▶ What to do
Wherever the string "выделение" shows up in the records below, return that line.

:: Data extract

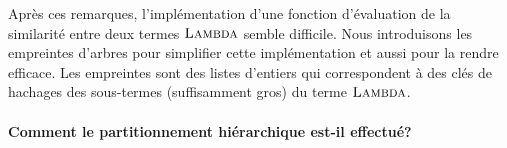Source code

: Après ces remarques, l'implémentation d'une fonction d'évaluation de
la similarité entre deux termes $\textsc{Lambda}$ semble difficile. Nous introduisons
les empreintes d'arbres pour simplifier cette implémentation et aussi
pour la rendre efficace. Les empreintes sont des listes d'entiers qui
correspondent à des clés de hachages des sous-termes (suffisamment gros)
du terme $\textsc{Lambda}$.


\paragraph{Comment le partitionnement hiérarchique est-il effectué?}

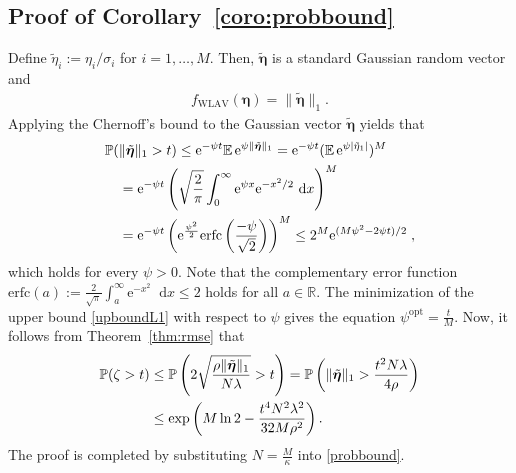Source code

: \documentclass[journal,twoside]{IEEEtran}
\newcommand{\diff}{\mathop{}\mathrm{d}}
\newcommand{\bmeta}{\bm{\eta}}
\newcommand{\tbmeta}{\tilde{\bmeta}}
\newcommand{\myexp}{\mathrm{e}}
\begin{document}
\subsection{Proof of Corollary~\ref{coro:probbound}}\label{appendix:probbound}
Define $\tilde{\eta}_i:=\eta_i/\sigma_i$ for $i=1,\ldots,M$. Then, $\tilde{\boldsymbol{\eta}}$ is a standard Gaussian random vector and
\begin{align}	
f_{\mathrm{WLAV}}(\boldsymbol{\eta})=\|\tilde{\boldsymbol{\eta}}\|_1.
\end{align}
Applying the Chernoff's bound \cite{Boucheron} to the  Gaussian vector $\tbmeta$ yields that
\begin{align}
   \mathbb{P}(&\|\tbmeta\|_1>t) \leq \myexp^{-\psi t}\mathbb{E}\, \myexp^{\psi \|\tbmeta\|_1}\notag = \myexp^{-\psi t}(\mathbb{E}\, \myexp^{\psi |\tilde{\eta}_1|})^M \notag \\
   &= \myexp^{-\psi t}\left(\sqrt{\frac{2}{\pi}}\int_0^{\infty}\myexp^{\psi x}\myexp^{-x^2/2}\diff x\right)^M \notag \\
   &= \myexp^{-\psi t}\left(\myexp^{\frac{\psi^2}{2}}\mathrm{erfc}\left(\frac{-\psi}{\sqrt{2}}\right)\right)^M
   \leq 2^M \myexp^{(M\psi^2-2\psi t)/2}\; , \label{upboundL1}
\end{align}
which holds for every $\psi>0$. Note that the complementary error function $\mathrm{erfc}(a) := \frac{2}{\sqrt{\pi}}\int_a^{\infty}\myexp^{-x^2}\diff x \leq 2$ holds for all $a\in \mathbb{R}$.
The minimization of the upper bound \eqref{upboundL1} with respect to $\psi$  gives  the equation $\psi^{\mathrm{opt}} =\frac{t}{M}$. Now, it follows from Theorem~\ref{thm:rmse}  that
\begin{align} \label{probbound}
\mathbb{P}(\zeta>t) &\leq \mathbb{P}\left(2\sqrt{\frac{\rho \|\tbmeta\|_{1} }{N\lambda}}>t\right) = \mathbb{P}\left(\|\tbmeta\|_{1}> \frac{t^2 N\lambda}{4\rho}\right) \notag \\
&\leq \exp\left(M\ln2-\frac{t^4 N^2\lambda^2}{32M\rho^2} \right).
\end{align}
The proof is completed by substituting $N = \frac{M}{\kappa}$ into \eqref{probbound}.




\end{document}

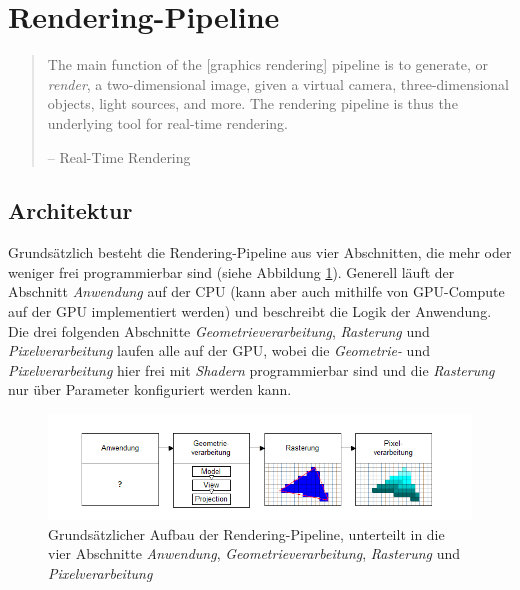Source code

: \documentclass[oneside]{ausarbeitung}
\begin{document}
\section{Rendering-Pipeline}
\label{sec:render_pipeline}
\begin{quote}
The main function of the [graphics rendering] pipeline is to generate, or \textit{render}, a two-dimensional image, given a virtual camera, three-dimensional objects, light sources, and more. The rendering pipeline is thus the underlying tool for real-time rendering.

-- Real-Time Rendering \cite[S. 11]{real_time_rendering}
\end{quote}


\subsection{Architektur}
Grundsätzlich besteht die Rendering-Pipeline aus vier Abschnitten, die mehr oder weniger frei programmierbar sind (siehe Abbildung \ref{fig:render_pipeline}). Generell läuft der Abschnitt \textit{Anwendung} auf der \ac{CPU} (kann aber auch mithilfe von \ac{GPU}-Compute auf der \ac{GPU} implementiert werden) und beschreibt die Logik der Anwendung. Die drei folgenden Abschnitte \textit{Geometrieverarbeitung}, \textit{Rasterung} und \textit{Pixelverarbeitung} laufen alle auf der \ac{GPU}, wobei die \textit{Geometrie-} und \textit{Pixelverarbeitung} hier frei mit \textit{Shadern} programmierbar sind und die \textit{Rasterung} nur über Parameter konfiguriert werden kann.

\begin{figure}
    \includegraphics[width=\textwidth]{images/render_pipeline.png}
    \caption{Grundsätzlicher Aufbau der Rendering-Pipeline, unterteilt in die vier Abschnitte \textit{Anwendung}, \textit{Geometrieverarbeitung}, \textit{Rasterung} und \textit{Pixelverarbeitung}}
    \label{fig:render_pipeline}
\end{figure}
\end{document}
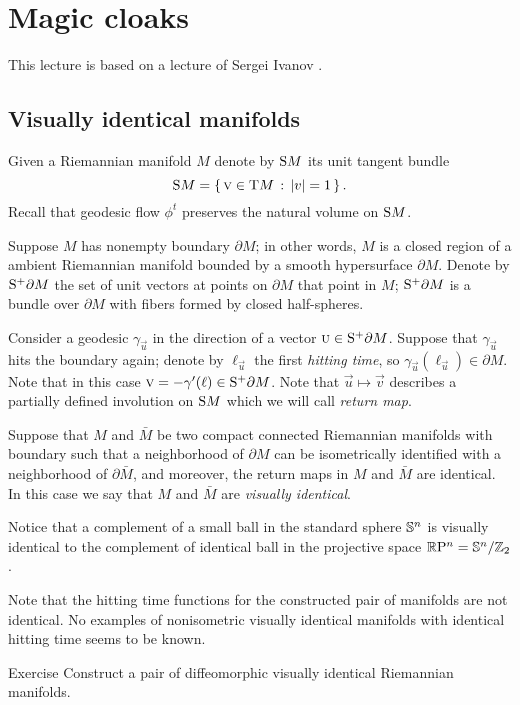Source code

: \chapter{Magic cloaks}

This lecture is based on a lecture of Sergei Ivanov \cite{ivanov-2012}.

\section{Visually identical manifolds}

Given a Riemannian manifold $M$ denote by $\S M$ its unit tangent bundle
\[\S M=\set{\vec v\in \T M}{|v|=1}.\]
Recall that geodesic flow $\phi^t$ preserves the natural volume on $\S M$.

Suppose $M$ has nonempty boundary $\partial M$;
in other words, $M$ is a closed region of a ambient Riemannian  manifold bounded by a smooth hypersurface $\partial M$.
Denote by $\S^+ \partial M$ the set of unit vectors at points on $\partial M$ that point in $M$;
$\S^+ \partial M$ is a bundle over $\partial M$ with fibers formed by closed half-spheres.

Consider a geodesic $\gamma_{\vec u}$ in the direction of a vector $\vec u\in \S^+ \partial M$.
Suppose that $\gamma_{\vec u}$ hits the boundary again; 
denote by $\ell_{\vec u}$ the first \emph{hitting time}, so $\gamma_{\vec u}(\ell_{\vec u})\in \partial M$.
Note that in this case $\vec v=-\gamma'(\ell)\in \S^+ \partial M$.
Note that $\vec u\mapsto \vec v$ describes a partially defined involution on $\S M$ which we will call \emph{return map}.

Suppose that $M$ and $\bar M$ be two compact connected Riemannian manifolds with boundary such that a neighborhood of $\partial M$ can be isometrically identified with a neighborhood of $\partial \bar M$,
and moreover, the return maps in $M$ and $\bar M$ are identical.
In this case we say that $M$ and $\bar M$ are \emph{visually identical}.

Notice that a complement of a small ball in the standard sphere $\SSS^n$ is visually identical to the complement of identical ball in the projective space $\RP^n=\SSS^n/\ZZ_2$.

Note that the hitting time functions for the constructed pair of manifolds are not identical.
No examples of nonisometric visually identical manifolds with identical hitting time seems to be known.

\begin{thm}{Exercise}
Construct a pair of diffeomorphic visually identical Riemannian manifolds.
\end{thm}

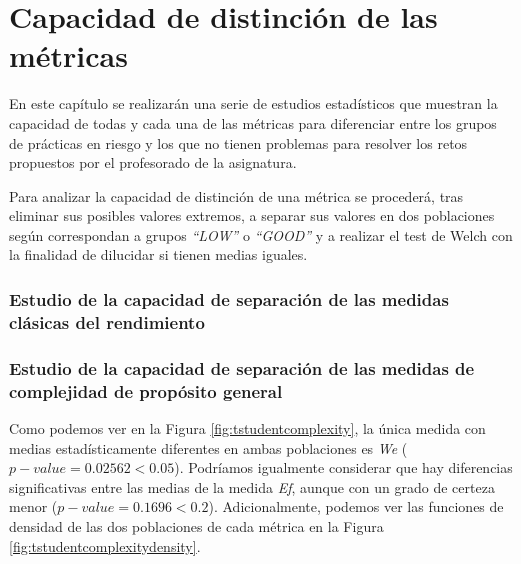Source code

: \chapter{Capacidad de distinción de las métricas}\label{sec:diferencias}

En este capítulo se realizarán una serie de estudios estadísticos que muestran la capacidad de todas y cada una de las métricas para diferenciar entre los grupos de prácticas en riesgo y los que no tienen problemas para resolver los retos propuestos por el profesorado de la asignatura.

Para analizar la capacidad de distinción de una métrica se procederá, tras eliminar sus posibles valores extremos, a separar sus valores en dos poblaciones según correspondan a grupos \emph{``LOW''} o \emph{``GOOD''} y a realizar el test de Welch con la finalidad de dilucidar si tienen medias iguales.

\subsection{Estudio de la capacidad de separación de las medidas clásicas del rendimiento}

\subsection{Estudio de la capacidad de separación de las medidas de complejidad de propósito general}

Como podemos ver en la Figura \ref{fig:tstudentcomplexity}, la única medida con medias estadísticamente diferentes en ambas poblaciones es \emph{We} ($p-value = 0.02562 < 0.05$). Podríamos igualmente considerar que hay diferencias significativas entre las medias de la medida \emph{Ef}, aunque con un grado de certeza menor ($p-value = 0.1696 < 0.2$). Adicionalmente, podemos ver las funciones de densidad de las dos poblaciones de cada métrica en la Figura \ref{fig:tstudentcomplexitydensity}.

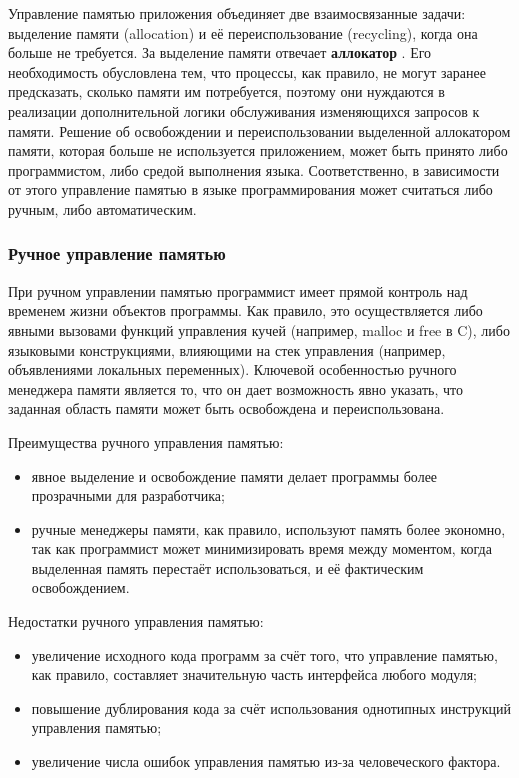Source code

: Управление памятью приложения объединяет две взаимосвязанные задачи: выделение памяти (allocation) и её переиспользование (recycling), когда она больше не требуется. За выделение памяти отвечает \textbf{аллокатор} \cite{allocator}. Его необходимость обусловлена тем, что процессы, как правило, не могут заранее предсказать, сколько памяти им потребуется, поэтому они нуждаются в реализации дополнительной логики обслуживания изменяющихся запросов к памяти. Решение об освобождении и переиспользовании выделенной аллокатором памяти, которая больше не используется приложением, может быть принято либо программистом, либо средой выполнения языка. Соответственно, в зависимости от этого управление памятью в языке программирования может считаться либо ручным, либо автоматическим.

\subsubsection{Ручное управление памятью}

При ручном управлении памятью программист имеет прямой контроль над временем жизни объектов программы. Как правило, это осуществляется либо явными вызовами функций управления кучей (например, malloc и free в C), либо языковыми конструкциями, влияющими на стек управления (например, объявлениями локальных переменных). Ключевой особенностью ручного менеджера памяти является то, что он дает возможность явно указать, что заданная область памяти может быть освобождена и переиспользована. \cite{mm_overview}

Преимущества ручного управления памятью: 

\begin{itemize}[label*=---]
	\item явное выделение и освобождение памяти делает программы более прозрачными для разработчика;
	\item ручные менеджеры памяти, как правило, используют память более экономно, так как программист может минимизировать время между моментом, когда выделенная память перестаёт использоваться, и её фактическим освобождением.
\end{itemize}

Недостатки ручного управления памятью: 

\begin{itemize}[label*=---]
	\item увеличение исходного кода программ за счёт того, что управление памятью, как правило, составляет значительную часть интерфейса любого модуля;
	\item повышение дублирования кода за счёт использования однотипных инструкций управления памятью;
	\item увеличение числа ошибок управления памятью из-за человеческого фактора.
\end{itemize}

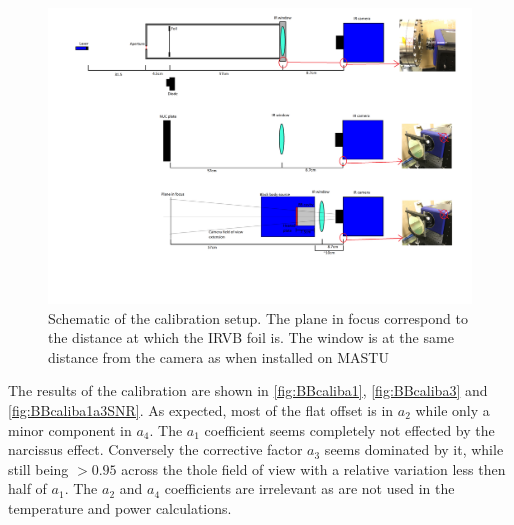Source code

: \begin{figure}
	\centering
	\includegraphics[trim={800 300 0 1200},clip,width=\linewidth]{Chapters/appendix1/figs/calib_schematics.png}
	\caption{Schematic of the calibration setup. The plane in focus correspond to the distance at which the IRVB foil is. The window is at the same distance from the camera as when installed on MASTU}
	\label{fig:BBcalib}
\end{figure}

The results of the calibration are shown in \autoref{fig:BBcaliba1}, \ref{fig:BBcaliba3} and \ref{fig:BBcaliba1a3SNR}. As expected, most of the flat offset is in $a_2$ while only a minor component in $a_4$. The $a_1$ coefficient seems completely not effected by the narcissus effect. Conversely the corrective factor $a_3$ seems dominated by it, while still being $>0.95$ across the thole field of view with a relative variation less then half of $a_1$. The $a_2$ and $a_4$ coefficients are irrelevant as are not used in the temperature and power calculations.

::::

▶ Expected answer
: Управление памятью приложения объединяет две взаимосвязанные задачи: выделение памяти (allocation) и её переиспользование (recycling), когда она больше не требуется. За выделение памяти отвечает \textbf{аллокатор} \cite{allocator}. Его необходимость обусловлена тем, что процессы, как правило, не могут заранее предсказать, сколько памяти им потребуется, поэтому они нуждаются в реализации дополнительной логики обслуживания изменяющихся запросов к памяти. Решение об освобождении и переиспользовании выделенной аллокатором памяти, которая больше не используется приложением, может быть принято либо программистом, либо средой выполнения языка. Соответственно, в зависимости от этого управление памятью в языке программирования может считаться либо ручным, либо автоматическим.
	\item явное выделение и освобождение памяти делает программы более прозрачными для разработчика;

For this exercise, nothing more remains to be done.